**Exercise**:
Check every line below for the string "inputs", and copy the lines that contain it.

**Data for analysis**:
......
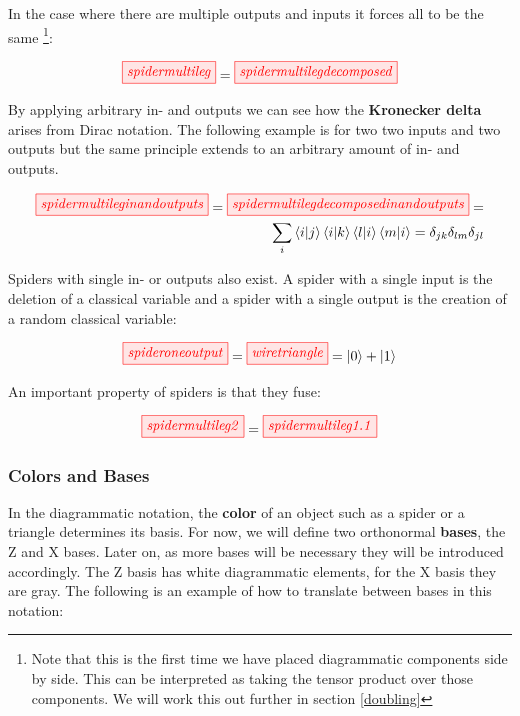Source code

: \documentclass[]{article}
\begin{document}
In the case where there are multiple outputs and inputs it forces all to be the same \footnote{Note that this is the first time we have placed diagrammatic components side by side. This can be interpreted as taking the tensor product over those components. We will work this out further in section \ref{doubling}}:

\begin{equation}
\tikzfig{spidermultileg} = \tikzfig{spidermultilegdecomposed}
\end{equation}

By applying arbitrary in- and outputs we can see how the \textbf{Kronecker delta} arises from Dirac notation. The following example is for two two inputs and two outputs but the same principle extends to an arbitrary amount of in- and outputs.

\begin{equation}
\begin{split}
\tikzfig{spidermultileginandoutputs} = \tikzfig{spidermultilegdecomposedinandoutputs} = \\ \sum_{i} \bra{i}\ket{j}\bra{i}\ket{k}\bra{l}\ket{i}\bra{m}\ket{i} = \delta_{jk} \delta_{lm}  \delta_{jl}
\end{split}
\end{equation}

Spiders with single in- or outputs also exist. A spider with a single input is the deletion of a classical variable and a spider with a single output is the creation of a random classical variable:

\begin{equation}
\tikzfig{spideroneoutput} = \tikzfig{wiretriangle} = \ket{0} + \ket{1}
\end{equation}

An important property of spiders is that they fuse:

\begin{equation}
\label{equation:spiderfusion}
	\tikzfig{spidermultileg2} = \tikzfig{spidermultileg1.1}
\end{equation}



\subsubsection{Colors and Bases}
\label{coloursandbases}

In the diagrammatic notation, the \textbf{color} of an object such as a spider or a triangle determines its basis. For now, we will define two orthonormal \textbf{bases}, the Z and X bases. Later on, as more bases will be necessary they will be introduced accordingly. The Z basis has white diagrammatic elements, for the X basis they are gray. The following is an example of how to translate between bases in this notation:
\end{document}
......
**Expected answer**:
In the case where there are multiple outputs and inputs it forces all to be the same \footnote{Note that this is the first time we have placed diagrammatic components side by side. This can be interpreted as taking the tensor product over those components. We will work this out further in section \ref{doubling}}:
By applying arbitrary in- and outputs we can see how the \textbf{Kronecker delta} arises from Dirac notation. The following example is for two two inputs and two outputs but the same principle extends to an arbitrary amount of in- and outputs.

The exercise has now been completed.